Saved data entries:
-=-=-

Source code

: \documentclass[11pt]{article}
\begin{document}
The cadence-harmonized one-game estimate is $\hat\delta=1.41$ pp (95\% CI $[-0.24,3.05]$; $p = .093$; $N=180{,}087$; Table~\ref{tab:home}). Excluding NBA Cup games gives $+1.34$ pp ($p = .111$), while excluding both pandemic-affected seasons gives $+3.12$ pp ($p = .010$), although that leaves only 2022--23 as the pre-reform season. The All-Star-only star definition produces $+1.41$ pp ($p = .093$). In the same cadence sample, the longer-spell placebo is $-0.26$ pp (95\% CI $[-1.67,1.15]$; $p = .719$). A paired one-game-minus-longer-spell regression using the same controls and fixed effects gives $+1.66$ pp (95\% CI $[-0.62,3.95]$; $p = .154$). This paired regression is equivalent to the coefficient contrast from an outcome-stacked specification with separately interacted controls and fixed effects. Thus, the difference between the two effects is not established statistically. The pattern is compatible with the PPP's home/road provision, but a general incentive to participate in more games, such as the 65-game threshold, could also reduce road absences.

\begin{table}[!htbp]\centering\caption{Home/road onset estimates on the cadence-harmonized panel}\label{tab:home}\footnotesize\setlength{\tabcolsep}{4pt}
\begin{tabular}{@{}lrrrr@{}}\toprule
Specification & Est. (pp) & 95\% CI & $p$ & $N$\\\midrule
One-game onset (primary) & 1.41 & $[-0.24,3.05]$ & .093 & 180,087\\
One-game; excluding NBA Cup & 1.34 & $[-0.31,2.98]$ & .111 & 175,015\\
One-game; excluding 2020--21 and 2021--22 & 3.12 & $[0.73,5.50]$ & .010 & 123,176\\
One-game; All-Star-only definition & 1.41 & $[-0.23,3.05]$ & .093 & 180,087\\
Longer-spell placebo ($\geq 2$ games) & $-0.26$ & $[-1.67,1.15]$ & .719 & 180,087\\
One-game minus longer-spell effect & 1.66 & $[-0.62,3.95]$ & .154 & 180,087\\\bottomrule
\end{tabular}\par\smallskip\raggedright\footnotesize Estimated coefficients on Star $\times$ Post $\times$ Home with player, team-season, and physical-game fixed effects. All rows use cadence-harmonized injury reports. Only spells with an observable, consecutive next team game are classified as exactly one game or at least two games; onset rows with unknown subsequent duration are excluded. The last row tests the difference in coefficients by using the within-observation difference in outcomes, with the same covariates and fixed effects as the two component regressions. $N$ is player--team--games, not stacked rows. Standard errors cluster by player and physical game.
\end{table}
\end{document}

-=-=-

• _Exercise_: This calls for an exact transcription of every entry above.

• _Solution for this problem_:
Source code

: \documentclass[11pt]{article}
\begin{document}
The cadence-harmonized one-game estimate is $\hat\delta=1.41$ pp (95\% CI $[-0.24,3.05]$; $p = .093$; $N=180{,}087$; Table~\ref{tab:home}). Excluding NBA Cup games gives $+1.34$ pp ($p = .111$), while excluding both pandemic-affected seasons gives $+3.12$ pp ($p = .010$), although that leaves only 2022--23 as the pre-reform season. The All-Star-only star definition produces $+1.41$ pp ($p = .093$). In the same cadence sample, the longer-spell placebo is $-0.26$ pp (95\% CI $[-1.67,1.15]$; $p = .719$). A paired one-game-minus-longer-spell regression using the same controls and fixed effects gives $+1.66$ pp (95\% CI $[-0.62,3.95]$; $p = .154$). This paired regression is equivalent to the coefficient contrast from an outcome-stacked specification with separately interacted controls and fixed effects. Thus, the difference between the two effects is not established statistically. The pattern is compatible with the PPP's home/road provision, but a general incentive to participate in more games, such as the 65-game threshold, could also reduce road absences.

\begin{table}[!htbp]\centering\caption{Home/road onset estimates on the cadence-harmonized panel}\label{tab:home}\footnotesize\setlength{\tabcolsep}{4pt}
\begin{tabular}{@{}lrrrr@{}}\toprule
Specification & Est. (pp) & 95\% CI & $p$ & $N$\\\midrule
One-game onset (primary) & 1.41 & $[-0.24,3.05]$ & .093 & 180,087\\
One-game; excluding NBA Cup & 1.34 & $[-0.31,2.98]$ & .111 & 175,015\\
One-game; excluding 2020--21 and 2021--22 & 3.12 & $[0.73,5.50]$ & .010 & 123,176\\
One-game; All-Star-only definition & 1.41 & $[-0.23,3.05]$ & .093 & 180,087\\
Longer-spell placebo ($\geq 2$ games) & $-0.26$ & $[-1.67,1.15]$ & .719 & 180,087\\
One-game minus longer-spell effect & 1.66 & $[-0.62,3.95]$ & .154 & 180,087\\\bottomrule
\end{tabular}\par\smallskip\raggedright\footnotesize Estimated coefficients on Star $\times$ Post $\times$ Home with player, team-season, and physical-game fixed effects. All rows use cadence-harmonized injury reports. Only spells with an observable, consecutive next team game are classified as exactly one game or at least two games; onset rows with unknown subsequent duration are excluded. The last row tests the difference in coefficients by using the within-observation difference in outcomes, with the same covariates and fixed effects as the two component regressions. $N$ is player--team--games, not stacked rows. Standard errors cluster by player and physical game.
\end{table}
\end{document}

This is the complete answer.